The RSA/Schannel Provider Simple Key Blob

Simple key blobs (type SIMPLEBLOB) are used to store and transport session keys. These are always encrypted with a key exchange public key. They have the following format:

BLOBHEADER blobheader;
ALG_ID algid;
BYTE encryptedkey[rsapubkey.bitlen/8];
 

The following table describes each simple blob components. The encrypted session key data is in the form of a PKCS #1, type 2 encryption block. For details on this data format, see The Public-Key Cryptography Standards (PKCS), published by RSA Data Security, Inc.

Field Description
blobheader A BLOBHEADER structure. The bType member must have a value of SIMPLEBLOB.
algid The algorithm identifier.
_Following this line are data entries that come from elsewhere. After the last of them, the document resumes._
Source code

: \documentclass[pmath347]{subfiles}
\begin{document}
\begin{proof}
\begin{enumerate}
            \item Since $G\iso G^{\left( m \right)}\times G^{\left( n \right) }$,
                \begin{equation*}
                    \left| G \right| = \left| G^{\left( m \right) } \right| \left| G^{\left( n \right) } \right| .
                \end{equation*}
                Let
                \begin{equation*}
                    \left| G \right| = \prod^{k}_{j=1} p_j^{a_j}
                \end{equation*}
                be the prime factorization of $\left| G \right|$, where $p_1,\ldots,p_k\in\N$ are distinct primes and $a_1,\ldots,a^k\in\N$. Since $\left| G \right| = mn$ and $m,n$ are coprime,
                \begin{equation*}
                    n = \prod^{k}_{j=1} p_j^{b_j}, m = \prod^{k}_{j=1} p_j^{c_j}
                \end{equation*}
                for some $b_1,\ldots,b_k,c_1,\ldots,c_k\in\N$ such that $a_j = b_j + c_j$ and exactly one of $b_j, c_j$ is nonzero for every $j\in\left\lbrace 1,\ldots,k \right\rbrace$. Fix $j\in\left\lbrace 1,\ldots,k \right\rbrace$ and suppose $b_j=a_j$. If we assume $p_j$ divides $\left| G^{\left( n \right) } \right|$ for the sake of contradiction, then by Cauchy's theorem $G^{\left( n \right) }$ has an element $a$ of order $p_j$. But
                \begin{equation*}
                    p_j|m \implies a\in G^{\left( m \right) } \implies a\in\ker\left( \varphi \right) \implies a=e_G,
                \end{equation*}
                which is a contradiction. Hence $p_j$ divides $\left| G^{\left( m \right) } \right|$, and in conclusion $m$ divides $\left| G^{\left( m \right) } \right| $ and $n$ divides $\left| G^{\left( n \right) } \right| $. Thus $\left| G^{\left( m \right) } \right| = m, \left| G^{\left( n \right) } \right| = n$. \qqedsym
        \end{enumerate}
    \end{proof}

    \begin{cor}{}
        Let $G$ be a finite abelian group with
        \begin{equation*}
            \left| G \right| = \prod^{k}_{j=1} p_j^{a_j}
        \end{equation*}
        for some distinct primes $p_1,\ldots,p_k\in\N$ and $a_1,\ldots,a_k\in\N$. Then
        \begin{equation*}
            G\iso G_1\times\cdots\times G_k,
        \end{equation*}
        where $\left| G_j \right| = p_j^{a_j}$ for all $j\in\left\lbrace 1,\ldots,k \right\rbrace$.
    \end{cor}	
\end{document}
This typically has a value of CALG_RSA_KEYX, indicating that the session key data was encrypted with a key exchange public key, using the RSA Public-Key exchange algorithm.
encryptedkey The encrypted session key data is in the form of a PKCS #1, type 2 encryption block. For details on this data format, see the Public-Key Cryptography Standards (PKCS), published by RSA Data Security, Inc.

This data is always the same size as the public key's modulus. For example, public keys generated by the Microsoft Base Cryptographic Provider are always 512 bits (64 bytes) in length, so the encrypted session key data is also always 64 bytes.